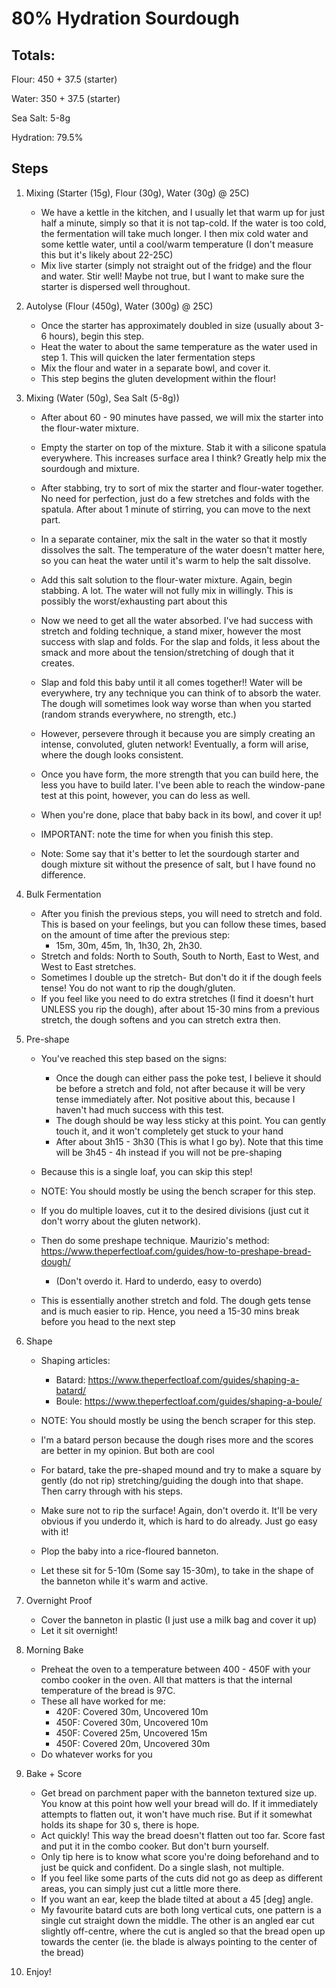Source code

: # 80% Hydration Sourdough
## Totals:
Flour: 450 + 37.5 (starter)

Water: 350 + 37.5 (starter)

Sea Salt: 5-8g

Hydration: 79.5%

## Steps
1. Mixing (Starter (15g), Flour (30g), Water (30g) @ 25C)
    - We have a kettle in the kitchen, and I usually let that warm up for just half a minute, simply so that it is not tap-cold. If the water is too cold, the fermentation will take much longer. I then mix cold water and some kettle water, until a cool/warm temperature (I don't measure this but it's likely about 22-25C)
    - Mix live starter (simply not straight out of the fridge) and the flour and water. Stir well! Maybe not true, but I want to make sure the starter is dispersed well throughout.
    
2. Autolyse (Flour (450g), Water (300g) @ 25C)
    - Once the starter has approximately doubled in size (usually about 3-6 hours), begin this step.
    - Heat the water to about the same temperature as the water used in step 1. This will quicken the later fermentation steps
    - Mix the flour and water in a separate bowl, and cover it.
    - This step begins the gluten development within the flour!

3. Mixing (Water (50g), Sea Salt (5-8g))
    - After about 60 - 90 minutes have passed, we will mix the starter into the flour-water mixture.
    - Empty the starter on top of the mixture. Stab it with a silicone spatula everywhere. This increases surface area I think? Greatly help mix the sourdough and mixture.
    - After stabbing, try to sort of mix the starter and flour-water together. No need for perfection, just do a few stretches and folds with the spatula. After about 1 minute of stirring, you can move to the next part.
    - In a separate container, mix the salt in the water so that it mostly dissolves the salt. The temperature of the water doesn't matter here, so you can heat the water until it's warm to help the salt dissolve.
    - Add this salt solution to the flour-water mixture. Again, begin stabbing. A lot. The water will not fully mix in willingly. This is possibly the worst/exhausting part about this
    - Now we need to get all the water absorbed. I've had success with stretch and folding technique, a stand mixer, however the most success with slap and folds. For the slap and folds, it less about the smack and more about the tension/stretching of dough that it creates.
    - Slap and fold this baby until it all comes together!! Water will be everywhere, try any technique you can think of to absorb the water. The dough will sometimes look way worse than when you started (random strands everywhere, no strength, etc.)
    - However, persevere through it because you are simply creating an intense, convoluted, gluten network! Eventually, a form will arise, where the dough looks consistent.
    - Once you have form, the more strength that you can build here, the less you have to build later. I've been able to reach the window-pane test at this point, however, you can do less as well.
    - When you're done, place that baby back in its bowl, and cover it up!
    - IMPORTANT: note the time for when you finish this step.

    - Note: Some say that it's better to let the sourdough starter and dough mixture sit without the presence of salt, but I have found no difference. 

4. Bulk Fermentation
    - After you finish the previous steps, you will need to stretch and fold. This is based on your feelings, but you can follow these times, based on the amount of time after the previous step:
        - 15m, 30m, 45m, 1h, 1h30, 2h, 2h30.
    - Stretch and folds: North to South, South to North, East to West, and West to East stretches.
    - Sometimes I double up the stretch- But don't do it if the dough feels tense! You do not want to rip the dough/gluten.
    - If you feel like you need to do extra stretches (I find it doesn't hurt UNLESS you rip the dough), after about 15-30 mins from a previous stretch, the dough softens and you can stretch extra then.

5. Pre-shape
    - You've reached this step based on the signs:
        - Once the dough can either pass the poke test, I believe it should be before a stretch and fold, not after because it will be very tense immediately after. Not positive about this, because I haven't had much success with this test.
        - The dough should be way less sticky at this point. You can gently touch it, and it won't completely get stuck to your hand
        - After about 3h15 - 3h30 (This is what I go by). Note that this time will be 3h45 - 4h instead if you will not be pre-shaping

    - Because this is a single loaf, you can skip this step!
    - NOTE: You should mostly be using the bench scraper for this step.
    - If you do multiple loaves, cut it to the desired divisions (just cut it don't worry about the gluten network).
    - Then do some preshape technique. Maurizio's method: https://www.theperfectloaf.com/guides/how-to-preshape-bread-dough/
        - (Don't overdo it. Hard to underdo, easy to overdo)
    - This is essentially another stretch and fold. The dough gets tense and is much easier to rip. Hence, you need a 15-30 mins break before you head to the next step

6. Shape
    - Shaping articles:
        - Batard: https://www.theperfectloaf.com/guides/shaping-a-batard/
        - Boule: https://www.theperfectloaf.com/guides/shaping-a-boule/
    - NOTE: You should mostly be using the bench scraper for this step.

    - I'm a batard person because the dough rises more and the scores are better in my opinion. But both are cool
    - For batard, take the pre-shaped mound and try to make a square by gently (do not rip) stretching/guiding the dough into that shape. Then carry through with his steps.
    - Make sure not to rip the surface! Again, don't overdo it. It'll be very obvious if you underdo it, which is hard to do already. Just go easy with it!
    - Plop the baby into a rice-floured banneton. 
    - Let these sit for 5-10m (Some say 15-30m), to take in the shape of the banneton while it's warm and active.

7. Overnight Proof
    - Cover the banneton in plastic (I just use a milk bag and cover it up)
    - Let it sit overnight!

8. Morning Bake
    - Preheat the oven to a temperature between 400 - 450F with your combo cooker in the oven. All that matters is that the internal temperature of the bread is 97C.
    - These all have worked for me:
        - 420F: Covered 30m, Uncovered 10m
        - 450F: Covered 30m, Uncovered 10m
        - 450F: Covered 25m, Uncovered 15m
        - 450F: Covered 20m, Uncovered 30m
    - Do whatever works for you

9. Bake + Score
    - Get bread on parchment paper with the banneton textured size up. You know at this point how well your bread will do. If it immediately attempts to flatten out, it won't have much rise. But if it somewhat holds its shape for 30 s, there is hope.
    - Act quickly! This way the bread doesn't flatten out too far. Score fast and put it in the combo cooker. But don't burn yourself. 
    - Only tip here is to know what score you're doing beforehand and to just be quick and confident. Do a single slash, not multiple.
    - If you feel like some parts of the cuts did not go as deep as different areas, you can simply just cut a little more there.
    - If you want an ear, keep the blade tilted at about a 45 [deg] angle.
    - My favourite batard cuts are both long vertical cuts, one pattern is a single cut straight down the middle. The other is an angled ear cut slightly off-centre, where the cut is angled so that the bread open up towards the center (ie. the blade is always pointing to the center of the bread)

10. Enjoy!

**Try it**:
Leave the pictures out and set down the rest of the listing above exactly.

**Answer below**:
Source code

: # 80% Hydration Sourdough
## Totals:
Flour: 450 + 37.5 (starter)

Water: 350 + 37.5 (starter)

Sea Salt: 5-8g

Hydration: 79.5%

## Steps
1. Mixing (Starter (15g), Flour (30g), Water (30g) @ 25C)
    - We have a kettle in the kitchen, and I usually let that warm up for just half a minute, simply so that it is not tap-cold. If the water is too cold, the fermentation will take much longer. I then mix cold water and some kettle water, until a cool/warm temperature (I don't measure this but it's likely about 22-25C)
    - Mix live starter (simply not straight out of the fridge) and the flour and water. Stir well! Maybe not true, but I want to make sure the starter is dispersed well throughout.
    
2. Autolyse (Flour (450g), Water (300g) @ 25C)
    - Once the starter has approximately doubled in size (usually about 3-6 hours), begin this step.
    - Heat the water to about the same temperature as the water used in step 1. This will quicken the later fermentation steps
    - Mix the flour and water in a separate bowl, and cover it.
    - This step begins the gluten development within the flour!

3. Mixing (Water (50g), Sea Salt (5-8g))
    - After about 60 - 90 minutes have passed, we will mix the starter into the flour-water mixture.
    - Empty the starter on top of the mixture. Stab it with a silicone spatula everywhere. This increases surface area I think? Greatly help mix the sourdough and mixture.
    - After stabbing, try to sort of mix the starter and flour-water together. No need for perfection, just do a few stretches and folds with the spatula. After about 1 minute of stirring, you can move to the next part.
    - In a separate container, mix the salt in the water so that it mostly dissolves the salt. The temperature of the water doesn't matter here, so you can heat the water until it's warm to help the salt dissolve.
    - Add this salt solution to the flour-water mixture. Again, begin stabbing. A lot. The water will not fully mix in willingly. This is possibly the worst/exhausting part about this
    - Now we need to get all the water absorbed. I've had success with stretch and folding technique, a stand mixer, however the most success with slap and folds. For the slap and folds, it less about the smack and more about the tension/stretching of dough that it creates.
    - Slap and fold this baby until it all comes together!! Water will be everywhere, try any technique you can think of to absorb the water. The dough will sometimes look way worse than when you started (random strands everywhere, no strength, etc.)
    - However, persevere through it because you are simply creating an intense, convoluted, gluten network! Eventually, a form will arise, where the dough looks consistent.
    - Once you have form, the more strength that you can build here, the less you have to build later. I've been able to reach the window-pane test at this point, however, you can do less as well.
    - When you're done, place that baby back in its bowl, and cover it up!
    - IMPORTANT: note the time for when you finish this step.

    - Note: Some say that it's better to let the sourdough starter and dough mixture sit without the presence of salt, but I have found no difference. 

4. Bulk Fermentation
    - After you finish the previous steps, you will need to stretch and fold. This is based on your feelings, but you can follow these times, based on the amount of time after the previous step:
        - 15m, 30m, 45m, 1h, 1h30, 2h, 2h30.
    - Stretch and folds: North to South, South to North, East to West, and West to East stretches.
    - Sometimes I double up the stretch- But don't do it if the dough feels tense! You do not want to rip the dough/gluten.
    - If you feel like you need to do extra stretches (I find it doesn't hurt UNLESS you rip the dough), after about 15-30 mins from a previous stretch, the dough softens and you can stretch extra then.

5. Pre-shape
    - You've reached this step based on the signs:
        - Once the dough can either pass the poke test, I believe it should be before a stretch and fold, not after because it will be very tense immediately after. Not positive about this, because I haven't had much success with this test.
        - The dough should be way less sticky at this point. You can gently touch it, and it won't completely get stuck to your hand
        - After about 3h15 - 3h30 (This is what I go by). Note that this time will be 3h45 - 4h instead if you will not be pre-shaping

    - Because this is a single loaf, you can skip this step!
    - NOTE: You should mostly be using the bench scraper for this step.
    - If you do multiple loaves, cut it to the desired divisions (just cut it don't worry about the gluten network).
    - Then do some preshape technique. Maurizio's method: https://www.theperfectloaf.com/guides/how-to-preshape-bread-dough/
        - (Don't overdo it. Hard to underdo, easy to overdo)
    - This is essentially another stretch and fold. The dough gets tense and is much easier to rip. Hence, you need a 15-30 mins break before you head to the next step

6. Shape
    - Shaping articles:
        - Batard: https://www.theperfectloaf.com/guides/shaping-a-batard/
        - Boule: https://www.theperfectloaf.com/guides/shaping-a-boule/
    - NOTE: You should mostly be using the bench scraper for this step.

    - I'm a batard person because the dough rises more and the scores are better in my opinion. But both are cool
    - For batard, take the pre-shaped mound and try to make a square by gently (do not rip) stretching/guiding the dough into that shape. Then carry through with his steps.
    - Make sure not to rip the surface! Again, don't overdo it. It'll be very obvious if you underdo it, which is hard to do already. Just go easy with it!
    - Plop the baby into a rice-floured banneton. 
    - Let these sit for 5-10m (Some say 15-30m), to take in the shape of the banneton while it's warm and active.

7. Overnight Proof
    - Cover the banneton in plastic (I just use a milk bag and cover it up)
    - Let it sit overnight!

8. Morning Bake
    - Preheat the oven to a temperature between 400 - 450F with your combo cooker in the oven. All that matters is that the internal temperature of the bread is 97C.
    - These all have worked for me:
        - 420F: Covered 30m, Uncovered 10m
        - 450F: Covered 30m, Uncovered 10m
        - 450F: Covered 25m, Uncovered 15m
        - 450F: Covered 20m, Uncovered 30m
    - Do whatever works for you

9. Bake + Score
    - Get bread on parchment paper with the banneton textured size up. You know at this point how well your bread will do. If it immediately attempts to flatten out, it won't have much rise. But if it somewhat holds its shape for 30 s, there is hope.
    - Act quickly! This way the bread doesn't flatten out too far. Score fast and put it in the combo cooker. But don't burn yourself. 
    - Only tip here is to know what score you're doing beforehand and to just be quick and confident. Do a single slash, not multiple.
    - If you feel like some parts of the cuts did not go as deep as different areas, you can simply just cut a little more there.
    - If you want an ear, keep the blade tilted at about a 45 [deg] angle.
    - My favourite batard cuts are both long vertical cuts, one pattern is a single cut straight down the middle. The other is an angled ear cut slightly off-centre, where the cut is angled so that the bread open up towards the center (ie. the blade is always pointing to the center of the bread)

10. Enjoy!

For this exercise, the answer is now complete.